O fenômeno ocorre quando a Terra se posiciona exatamente entre o Sol e a Lua, projetando sua sombra sobre a superfície lunar e filtrando a luz solar, o que resulta na tonalidade avermelhada característica.
Por que “Lua de Sangue da Minhoca”?
O nome une dois conceitos astronômicos e culturais:
-
Lua de Sangue: Refere-se à cor avermelhada causada pela atmosfera terrestre durante o Eclipse Lunar total.
-
Lua da Minhoca: Nome dado pelos povos indígenas do Hemisfério Norte à lua cheia de março, época em que o solo descongela com o fim do inverno e as minhocas voltam a surgir na superfície.
Cronograma do Eclipse Lunar (Horário de Brasília)

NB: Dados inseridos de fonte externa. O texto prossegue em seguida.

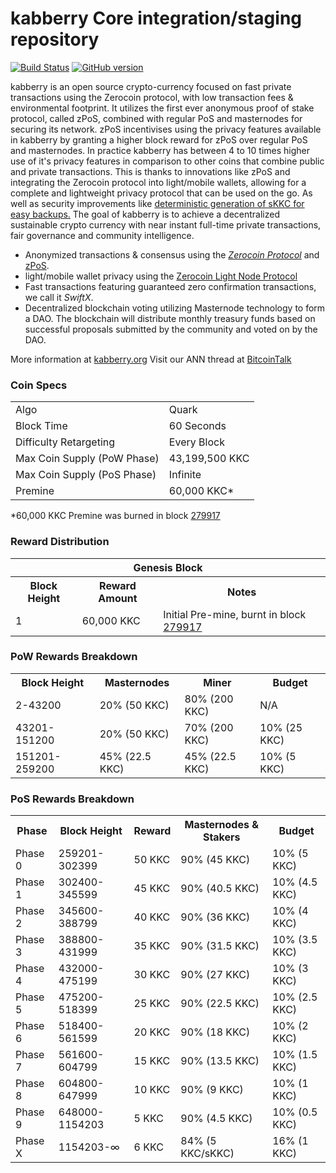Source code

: kabberry Core integration/staging repository
=====================================

[![Build Status](https://travis-ci.org/kabberry-Project/kabberry.svg?branch=master)](https://travis-ci.org/kabberry-Project/kabberry) [![GitHub version](https://badge.fury.io/gh/kabberry-Project%2Fkabberry.svg)](https://badge.fury.io/gh/kabberry-Project%2Fkabberry)

kabberry is an open source crypto-currency focused on fast private transactions using the Zerocoin protocol, with low transaction fees & environmental footprint.  It utilizes the first ever anonymous proof of stake protocol, called zPoS, combined with regular PoS and masternodes for securing its network. zPoS incentivises using the privacy features available in kabberry by granting a higher block reward for zPoS over regular PoS and masternodes. In practice kabberry has between 4 to 10 times higher use of it's privacy features in comparison to other coins that combine public and private transactions. This is thanks to innovations like zPoS and integrating the Zerocoin protocol into light/mobile wallets, allowing for a complete and lightweight privacy protocol that can be used on the go. As well as security improvements like [deterministic generation of sKKC for easy backups.](https://www.reddit.com/r/kabberry/comments/8gbjf7/how_to_use_deterministic_zerocoin_generation/)
The goal of kabberry is to achieve a decentralized sustainable crypto currency with near instant full-time private transactions, fair governance and community intelligence.
- Anonymized transactions & consensus using the [_Zerocoin Protocol_](http://www.kabberry.org/skkc) and [zPoS](https://kabberry.org/zpos/).
- light/mobile wallet privacy using the [Zerocoin Light Node Protocol](https://kabberry.org/wp-content/uploads/2018/11/Zerocoin_Light_Node_Protocol.pdf)
- Fast transactions featuring guaranteed zero confirmation transactions, we call it _SwiftX_.
- Decentralized blockchain voting utilizing Masternode technology to form a DAO. The blockchain will distribute monthly treasury funds based on successful proposals submitted by the community and voted on by the DAO.

More information at [kabberry.org](http://www.kabberry.org) Visit our ANN thread at [BitcoinTalk](http://www.bitcointalk.org/index.php?topic=1262920)

### Coin Specs
<table>
<tr><td>Algo</td><td>Quark</td></tr>
<tr><td>Block Time</td><td>60 Seconds</td></tr>
<tr><td>Difficulty Retargeting</td><td>Every Block</td></tr>
<tr><td>Max Coin Supply (PoW Phase)</td><td>43,199,500 KKC</td></tr>
<tr><td>Max Coin Supply (PoS Phase)</td><td>Infinite</td></tr>
<tr><td>Premine</td><td>60,000 KKC*</td></tr>
</table>

*60,000 KKC Premine was burned in block [279917](http://www.presstab.pw/phpexplorer/kabberry/block.php?blockhash=206d9cfe859798a0b0898ab00d7300be94de0f5469bb446cecb41c3e173a57e0)

### Reward Distribution

<table>
<th colspan=4>Genesis Block</th>
<tr><th>Block Height</th><th>Reward Amount</th><th>Notes</th></tr>
<tr><td>1</td><td>60,000 KKC</td><td>Initial Pre-mine, burnt in block <a href="http://www.presstab.pw/phpexplorer/kabberry/block.php?blockhash=206d9cfe859798a0b0898ab00d7300be94de0f5469bb446cecb41c3e173a57e0">279917</a></td></tr>
</table>

### PoW Rewards Breakdown

<table>
<th>Block Height</th><th>Masternodes</th><th>Miner</th><th>Budget</th>
<tr><td>2-43200</td><td>20% (50 KKC)</td><td>80% (200 KKC)</td><td>N/A</td></tr>
<tr><td>43201-151200</td><td>20% (50 KKC)</td><td>70% (200 KKC)</td><td>10% (25 KKC)</td></tr>
<tr><td>151201-259200</td><td>45% (22.5 KKC)</td><td>45% (22.5 KKC)</td><td>10% (5 KKC)</td></tr>
</table>

### PoS Rewards Breakdown

<table>
<th>Phase</th><th>Block Height</th><th>Reward</th><th>Masternodes & Stakers</th><th>Budget</th>
<tr><td>Phase 0</td><td>259201-302399</td><td>50 KKC</td><td>90% (45 KKC)</td><td>10% (5 KKC)</td></tr>
<tr><td>Phase 1</td><td>302400-345599</td><td>45 KKC</td><td>90% (40.5 KKC)</td><td>10% (4.5 KKC)</td></tr>
<tr><td>Phase 2</td><td>345600-388799</td><td>40 KKC</td><td>90% (36 KKC)</td><td>10% (4 KKC)</td></tr>
<tr><td>Phase 3</td><td>388800-431999</td><td>35 KKC</td><td>90% (31.5 KKC)</td><td>10% (3.5 KKC)</td></tr>
<tr><td>Phase 4</td><td>432000-475199</td><td>30 KKC</td><td>90% (27 KKC)</td><td>10% (3 KKC)</td></tr>
<tr><td>Phase 5</td><td>475200-518399</td><td>25 KKC</td><td>90% (22.5 KKC)</td><td>10% (2.5 KKC)</td></tr>
<tr><td>Phase 6</td><td>518400-561599</td><td>20 KKC</td><td>90% (18 KKC)</td><td>10% (2 KKC)</td></tr>
<tr><td>Phase 7</td><td>561600-604799</td><td>15 KKC</td><td>90% (13.5 KKC)</td><td>10% (1.5 KKC)</td></tr>
<tr><td>Phase 8</td><td>604800-647999</td><td>10 KKC</td><td>90% (9 KKC)</td><td>10% (1 KKC)</td></tr>
<tr><td>Phase 9</td><td>648000-1154203</td><td>5 KKC</td><td>90% (4.5 KKC)</td><td>10% (0.5 KKC)</td></tr>
<tr><td>Phase X</td><td>1154203-∞</td><td>6 KKC</td><td>84% (5 KKC/sKKC)</td><td>16% (1 KKC)</td></tr>
</table>
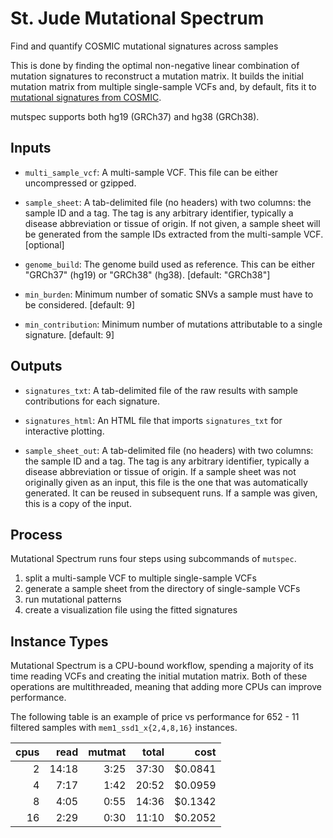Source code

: <!-- dx-header -->
# St. Jude Mutational Spectrum

Find and quantify COSMIC mutational signatures across samples
<!-- /dx-header -->

This is done by finding the optimal non-negative linear combination of
mutation signatures to reconstruct a mutation matrix. It builds the initial
mutation matrix from multiple single-sample VCFs and, by default, fits it to
[mutational signatures from COSMIC].

mutspec supports both hg19 (GRCh37) and hg38 (GRCh38).

[mutational signatures from COSMIC]: https://cancer.sanger.ac.uk/cosmic/signatures

## Inputs

  * `multi_sample_vcf`: A multi-sample VCF. This file can be either uncompressed
    or gzipped.

  * `sample_sheet`: A tab-delimited file (no headers) with two columns: the
    sample ID and a tag. The tag is any arbitrary identifier, typically a
    disease abbreviation or tissue of origin. If not given, a sample sheet will
    be generated from the sample IDs extracted from the multi-sample VCF.
    [optional]

  * `genome_build`: The genome build used as reference. This can be
    either "GRCh37" (hg19) or "GRCh38" (hg38). [default: "GRCh38"]

  * `min_burden`: Minimum number of somatic SNVs a sample must have to be
    considered. [default: 9]

  * `min_contribution`: Minimum number of mutations attributable to a single
    signature. [default: 9]

## Outputs

  * `signatures_txt`: A tab-delimited file of the raw results with sample
    contributions for each signature.

  * `signatures_html`: An HTML file that imports `signatures_txt` for
    interactive plotting.

  * `sample_sheet_out`: A tab-delimited file (no headers) with two columns: the
    sample ID and a tag. The tag is any arbitrary identifier, typically a
    disease abbreviation or tissue of origin. If a sample sheet was not
    originally given as an input, this file is the one that was automatically
    generated. It can be reused in subsequent runs. If a sample was given, this
    is a copy of the input.

## Process

Mutational Spectrum runs four steps using subcommands of `mutspec`.

  1. split a multi-sample VCF to multiple single-sample VCFs
  2. generate a sample sheet from the directory of single-sample VCFs
  3. run mutational patterns
  4. create a visualization file using the fitted signatures

## Instance Types

Mutational Spectrum is a CPU-bound workflow, spending a majority of its time
reading VCFs and creating the initial mutation matrix. Both of these
operations are multithreaded, meaning that adding more CPUs can improve
performance.

The following table is an example of price vs performance for 652 - 11
filtered samples with `mem1_ssd1_x{2,4,8,16}` instances.

| cpus |  read | mutmat | total |    cost |
|-----:|------:|-------:|------:|--------:|
|    2 | 14:18 |   3:25 | 37:30 | $0.0841 |
|    4 |  7:17 |   1:42 | 20:52 | $0.0959 |
|    8 |  4:05 |   0:55 | 14:36 | $0.1342 |
|   16 |  2:29 |   0:30 | 11:10 | $0.2052 |
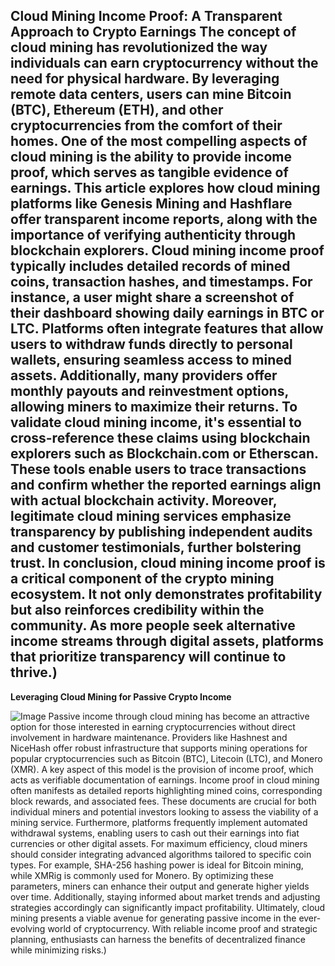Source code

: **Cloud Mining Income Proof: A Transparent Approach to Crypto Earnings**
The concept of cloud mining has revolutionized the way individuals can earn cryptocurrency without the need for physical hardware. By leveraging remote data centers, users can mine Bitcoin (BTC), Ethereum (ETH), and other cryptocurrencies from the comfort of their homes. One of the most compelling aspects of cloud mining is the ability to provide **income proof**, which serves as tangible evidence of earnings. This article explores how cloud mining platforms like Genesis Mining and Hashflare offer transparent income reports, along with the importance of verifying authenticity through blockchain explorers.
Cloud mining income proof typically includes detailed records of mined coins, transaction hashes, and timestamps. For instance, a user might share a screenshot of their dashboard showing daily earnings in BTC or LTC. Platforms often integrate features that allow users to withdraw funds directly to personal wallets, ensuring seamless access to mined assets. Additionally, many providers offer **monthly payouts** and reinvestment options, allowing miners to maximize their returns.
To validate cloud mining income, it's essential to cross-reference these claims using blockchain explorers such as Blockchain.com or Etherscan. These tools enable users to trace transactions and confirm whether the reported earnings align with actual blockchain activity. Moreover, legitimate cloud mining services emphasize transparency by publishing independent audits and customer testimonials, further bolstering trust.
In conclusion, cloud mining income proof is a critical component of the crypto mining ecosystem. It not only demonstrates profitability but also reinforces credibility within the community. As more people seek alternative income streams through digital assets, platforms that prioritize transparency will continue to thrive.)
---
**Leveraging Cloud Mining for Passive Crypto Income**

![Image](https://github.com/user-attachments/assets/4a25d116-2220-4385-b08e-f287af8fcbc4)
Passive income through cloud mining has become an attractive option for those interested in earning cryptocurrencies without direct involvement in hardware maintenance. Providers like Hashnest and NiceHash offer robust infrastructure that supports mining operations for popular cryptocurrencies such as Bitcoin (BTC), Litecoin (LTC), and Monero (XMR). A key aspect of this model is the provision of income proof, which acts as verifiable documentation of earnings.
Income proof in cloud mining often manifests as detailed reports highlighting mined coins, corresponding block rewards, and associated fees. These documents are crucial for both individual miners and potential investors looking to assess the viability of a mining service. Furthermore, platforms frequently implement automated withdrawal systems, enabling users to cash out their earnings into fiat currencies or other digital assets.
For maximum efficiency, cloud miners should consider integrating advanced algorithms tailored to specific coin types. For example, SHA-256 hashing power is ideal for Bitcoin mining, while XMRig is commonly used for Monero. By optimizing these parameters, miners can enhance their output and generate higher yields over time. Additionally, staying informed about market trends and adjusting strategies accordingly can significantly impact profitability.
Ultimately, cloud mining presents a viable avenue for generating passive income in the ever-evolving world of cryptocurrency. With reliable income proof and strategic planning, enthusiasts can harness the benefits of decentralized finance while minimizing risks.)
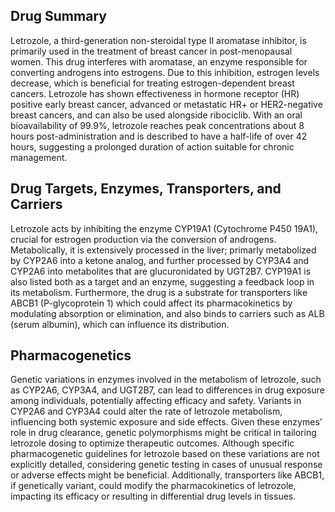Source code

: ## Drug Summary
Letrozole, a third-generation non-steroidal type II aromatase inhibitor, is primarily used in the treatment of breast cancer in post-menopausal women. This drug interferes with aromatase, an enzyme responsible for converting androgens into estrogens. Due to this inhibition, estrogen levels decrease, which is beneficial for treating estrogen-dependent breast cancers. Letrozole has shown effectiveness in hormone receptor (HR) positive early breast cancer, advanced or metastatic HR+ or HER2-negative breast cancers, and can also be used alongside ribociclib. With an oral bioavailability of 99.9%, letrozole reaches peak concentrations about 8 hours post-administration and is described to have a half-life of over 42 hours, suggesting a prolonged duration of action suitable for chronic management.

## Drug Targets, Enzymes, Transporters, and Carriers
Letrozole acts by inhibiting the enzyme CYP19A1 (Cytochrome P450 19A1), crucial for estrogen production via the conversion of androgens. Metabolically, it is extensively processed in the liver; primarly metabolized by CYP2A6 into a ketone analog, and further processed by CYP3A4 and CYP2A6 into metabolites that are glucuronidated by UGT2B7. CYP19A1 is also listed both as a target and an enzyme, suggesting a feedback loop in its metabolism. Furthermore, the drug is a substrate for transporters like ABCB1 (P-glycoprotein 1) which could affect its pharmacokinetics by modulating absorption or elimination, and also binds to carriers such as ALB (serum albumin), which can influence its distribution.

## Pharmacogenetics
Genetic variations in enzymes involved in the metabolism of letrozole, such as CYP2A6, CYP3A4, and UGT2B7, can lead to differences in drug exposure among individuals, potentially affecting efficacy and safety. Variants in CYP2A6 and CYP3A4 could alter the rate of letrozole metabolism, influencing both systemic exposure and side effects. Given these enzymes' role in drug clearance, genetic polymorphisms might be critical in tailoring letrozole dosing to optimize therapeutic outcomes. Although specific pharmacogenetic guidelines for letrozole based on these variations are not explicitly detailed, considering genetic testing in cases of unusual response or adverse effects might be beneficial. Additionally, transporters like ABCB1, if genetically variant, could modify the pharmacokinetics of letrozole, impacting its efficacy or resulting in differential drug levels in tissues.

Para quem pretende acompanhar o “apagão” lunar, a recomendação é ficar atento às fases do evento durante a madrugada de terça-feira (03/03):
| Fase do Eclipse | Horário de Início |
| Início Penumbral | 03h44 |
| Início Parcial | 04h50 |
| Início da Totalidade | 06h04 |
| Fim da Totalidade | 07h03 |
| Encerramento Geral | 09h23 |
Dicas de Observação
Ao contrário dos eclipses solares, o Eclipse Lunar é totalmente seguro para ser observado a olho nu, sem necessidade de filtros especiais ou óculos de proteção.
-
Localização: Escolha locais com baixa poluição luminosa (longe de grandes centros urbanos) para captar melhor o brilho carmesim.
-
Instrumentos: Embora não sejam obrigatórios, binóculos e telescópios amadores podem revelar detalhes incríveis das crateras lunares durante a penumbra.
-
Meteorologia: Fique de olho na previsão do tempo; o céu limpo é essencial para a visibilidade do fenômeno.
Este será um dos momentos mais fotogênicos de 2026, oferecendo uma oportunidade única para entusiastas da astronomia e astrofotógrafos registrarem a dança dos corpos celestes no sistema solar.